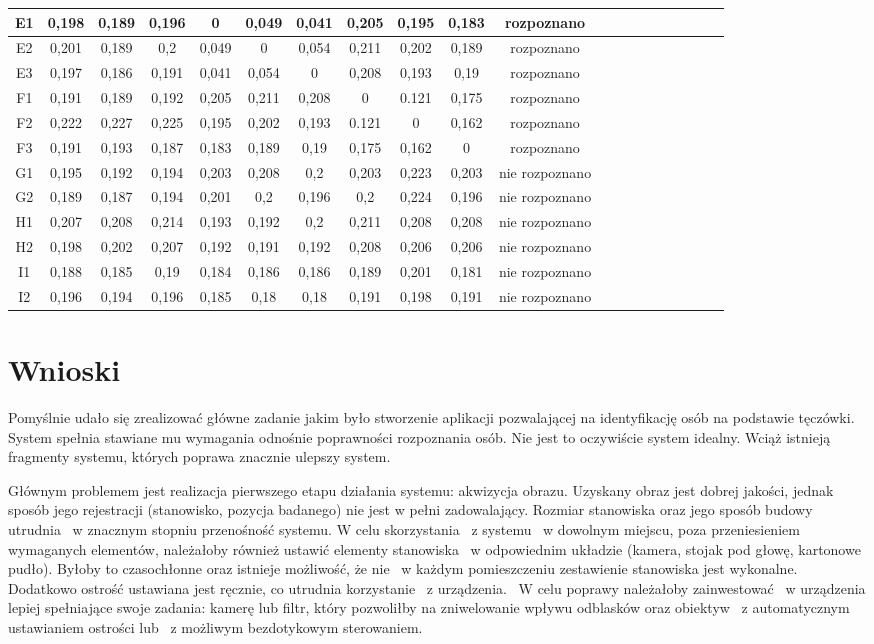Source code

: \begin{table}
\begin{center}
\begin{tabular}{|c|c|c|c|c|c|c|c|c|c|c|c|c|c|c|c|c|c|c|l|}
E1 & 0,198&0,189&0,196&0&0,049&0,041&0,205&0,195&0,183 & rozpoznano\\ \hline
E2 & 0,201&0,189&0,2&0,049&0&0,054&0,211&0,202&0,189 & rozpoznano\\ \hline
E3 & 0,197&0,186&0,191&0,041&0,054&0&0,208&0,193&0,19 & rozpoznano\\ \hline
F1 & 0,191&0,189&0,192&0,205&0,211&0,208&0&0.121&0,175 & rozpoznano\\ \hline
F2 & 0,222&0,227&0,225&0,195&0,202&0,193&0.121&0&0,162 & rozpoznano\\ \hline
F3 & 0,191&0,193&0,187&0,183&0,189&0,19&0,175&0,162&0 & rozpoznano\\ \hline
G1 & 0,195&0,192&0,194&0,203&0,208&0,2&0,203&0,223&0,203 & nie rozpoznano\\ \hline
G2 & 0,189&0,187&0,194&0,201&0,2&0,196&0,2&0,224&0,196 & nie rozpoznano\\ \hline
H1 & 0,207&0,208&0,214&0,193&0,192&0,2&0,211&0,208&0,208 & nie rozpoznano\\ \hline
H2 & 0,198&0,202&0,207&0,192&0,191&0,192&0,208&0,206&0,206 & nie rozpoznano\\ \hline
I1 & 0,188&0,185&0,19&0,184&0,186&0,186&0,189&0,201&0,181 & nie rozpoznano\\ \hline
I2 & 0,196&0,194&0,196&0,185&0,18&0,18&0,191&0,198&0,191 & nie rozpoznano\\ \hline
\end{tabular}
\end{center}
\end{table}

\section{Wnioski}
\label{sec:wnioski}

Pomyślnie udało się zrealizować główne zadanie jakim było stworzenie aplikacji pozwalającej na identyfikację osób na podstawie tęczówki. System spełnia stawiane mu wymagania odnośnie poprawności rozpoznania osób. Nie jest to oczywiście system idealny. Wciąż istnieją fragmenty systemu, których poprawa znacznie ulepszy system.

Głównym problemem jest realizacja pierwszego etapu działania systemu: akwizycja obrazu. Uzyskany obraz jest dobrej jakości, jednak sposób jego  rejestracji (stanowisko, pozycja badanego) nie jest w pełni zadowalający. Rozmiar stanowiska oraz jego sposób budowy utrudnia ~w znacznym stopniu przenośność systemu. W celu skorzystania ~z systemu ~w dowolnym miejscu, poza przeniesieniem wymaganych elementów, należałoby również ustawić elementy stanowiska ~w odpowiednim układzie (kamera, stojak pod głowę, kartonowe pudło). Byłoby to czasochłonne oraz istnieje możliwość, że nie ~w każdym pomieszczeniu zestawienie stanowiska jest wykonalne. Dodatkowo ostrość ustawiana jest ręcznie, co utrudnia korzystanie ~z urządzenia. ~W celu poprawy należałoby zainwestować ~w urządzenia lepiej spełniające swoje zadania: kamerę lub filtr, który pozwoliłby na zniwelowanie wpływu odblasków oraz obiektyw ~z automatycznym ustawianiem ostrości lub ~z możliwym bezdotykowym sterowaniem.

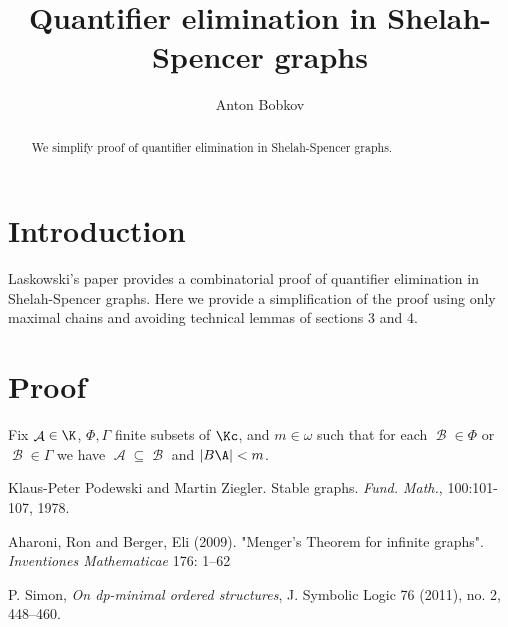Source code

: \documentclass{amsart}
\DeclareMathOperator{\Ac}{\mathcal A}
\DeclareMathOperator{\Bc}{\mathcal B}
\begin{document}
\title{Quantifier elimination in Shelah-Spencer graphs}
\author{Anton Bobkov}

\begin{abstract}
	We simplify \cite{Laskowski} proof of quantifier elimination in Shelah-Spencer graphs.
\end{abstract}

\maketitle

\section{Introduction}

Laskowski's paper \cite{Laskowski} provides a combinatorial proof of quantifier elimination in Shelah-Spencer graphs. Here we provide a simplification of the proof using only maximal chains and avoiding technical lemmas of sections 3 and 4.

\section{Proof}

\begin{Definition}
	Fix $\Ac \in \K$, $\Phi, \Gamma$ finite subsets of $\Kc$, and $m \in \omega$ such that for each $\Bc \in \Phi$ or $\Bc \in \Gamma$ we have $\Ac \subseteq \Bc$ and $|B\A| < m$.
\end{Definition}

\begin{thebibliography}{9}

	Klaus-Peter Podewski and Martin Ziegler. Stable graphs. \textit{Fund. Math.}, 100:101-107, 1978.

	Aharoni, Ron and Berger, Eli (2009). "Menger's Theorem for infinite graphs". \textit{Inventiones Mathematicae} 176: 1–62
	
	P. Simon, \textit{On dp-minimal ordered structures}, J. Symbolic Logic 76 (2011), no. 2, 448–460.


\end{thebibliography}
\end{document}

• Task to complete
Nothing but the listing, copied exactly and stripped of its images, should appear in the response.

• Written solution
Source code

: \begin{table}
\begin{center}
\begin{tabular}{|c|c|c|c|c|c|c|c|c|c|c|c|c|c|c|c|c|c|c|l|}
E1 & 0,198&0,189&0,196&0&0,049&0,041&0,205&0,195&0,183 & rozpoznano\\ \hline
E2 & 0,201&0,189&0,2&0,049&0&0,054&0,211&0,202&0,189 & rozpoznano\\ \hline
E3 & 0,197&0,186&0,191&0,041&0,054&0&0,208&0,193&0,19 & rozpoznano\\ \hline
F1 & 0,191&0,189&0,192&0,205&0,211&0,208&0&0.121&0,175 & rozpoznano\\ \hline
F2 & 0,222&0,227&0,225&0,195&0,202&0,193&0.121&0&0,162 & rozpoznano\\ \hline
F3 & 0,191&0,193&0,187&0,183&0,189&0,19&0,175&0,162&0 & rozpoznano\\ \hline
G1 & 0,195&0,192&0,194&0,203&0,208&0,2&0,203&0,223&0,203 & nie rozpoznano\\ \hline
G2 & 0,189&0,187&0,194&0,201&0,2&0,196&0,2&0,224&0,196 & nie rozpoznano\\ \hline
H1 & 0,207&0,208&0,214&0,193&0,192&0,2&0,211&0,208&0,208 & nie rozpoznano\\ \hline
H2 & 0,198&0,202&0,207&0,192&0,191&0,192&0,208&0,206&0,206 & nie rozpoznano\\ \hline
I1 & 0,188&0,185&0,19&0,184&0,186&0,186&0,189&0,201&0,181 & nie rozpoznano\\ \hline
I2 & 0,196&0,194&0,196&0,185&0,18&0,18&0,191&0,198&0,191 & nie rozpoznano\\ \hline
\end{tabular}
\end{center}
\end{table}

\section{Wnioski}
\label{sec:wnioski}

Pomyślnie udało się zrealizować główne zadanie jakim było stworzenie aplikacji pozwalającej na identyfikację osób na podstawie tęczówki. System spełnia stawiane mu wymagania odnośnie poprawności rozpoznania osób. Nie jest to oczywiście system idealny. Wciąż istnieją fragmenty systemu, których poprawa znacznie ulepszy system.

Głównym problemem jest realizacja pierwszego etapu działania systemu: akwizycja obrazu. Uzyskany obraz jest dobrej jakości, jednak sposób jego  rejestracji (stanowisko, pozycja badanego) nie jest w pełni zadowalający. Rozmiar stanowiska oraz jego sposób budowy utrudnia ~w znacznym stopniu przenośność systemu. W celu skorzystania ~z systemu ~w dowolnym miejscu, poza przeniesieniem wymaganych elementów, należałoby również ustawić elementy stanowiska ~w odpowiednim układzie (kamera, stojak pod głowę, kartonowe pudło). Byłoby to czasochłonne oraz istnieje możliwość, że nie ~w każdym pomieszczeniu zestawienie stanowiska jest wykonalne. Dodatkowo ostrość ustawiana jest ręcznie, co utrudnia korzystanie ~z urządzenia. ~W celu poprawy należałoby zainwestować ~w urządzenia lepiej spełniające swoje zadania: kamerę lub filtr, który pozwoliłby na zniwelowanie wpływu odblasków oraz obiektyw ~z automatycznym ustawianiem ostrości lub ~z możliwym bezdotykowym sterowaniem.

Source code

: \documentclass{amsart}
\DeclareMathOperator{\Ac}{\mathcal A}
\DeclareMathOperator{\Bc}{\mathcal B}
\begin{document}
\title{Quantifier elimination in Shelah-Spencer graphs}
\author{Anton Bobkov}

\begin{abstract}
	We simplify \cite{Laskowski} proof of quantifier elimination in Shelah-Spencer graphs.
\end{abstract}

\maketitle

\section{Introduction}

Laskowski's paper \cite{Laskowski} provides a combinatorial proof of quantifier elimination in Shelah-Spencer graphs. Here we provide a simplification of the proof using only maximal chains and avoiding technical lemmas of sections 3 and 4.

\section{Proof}

\begin{Definition}
	Fix $\Ac \in \K$, $\Phi, \Gamma$ finite subsets of $\Kc$, and $m \in \omega$ such that for each $\Bc \in \Phi$ or $\Bc \in \Gamma$ we have $\Ac \subseteq \Bc$ and $|B\A| < m$.
\end{Definition}

\begin{thebibliography}{9}

	Klaus-Peter Podewski and Martin Ziegler. Stable graphs. \textit{Fund. Math.}, 100:101-107, 1978.

	Aharoni, Ron and Berger, Eli (2009). "Menger's Theorem for infinite graphs". \textit{Inventiones Mathematicae} 176: 1–62
	
	P. Simon, \textit{On dp-minimal ordered structures}, J. Symbolic Logic 76 (2011), no. 2, 448–460.


\end{thebibliography}
\end{document}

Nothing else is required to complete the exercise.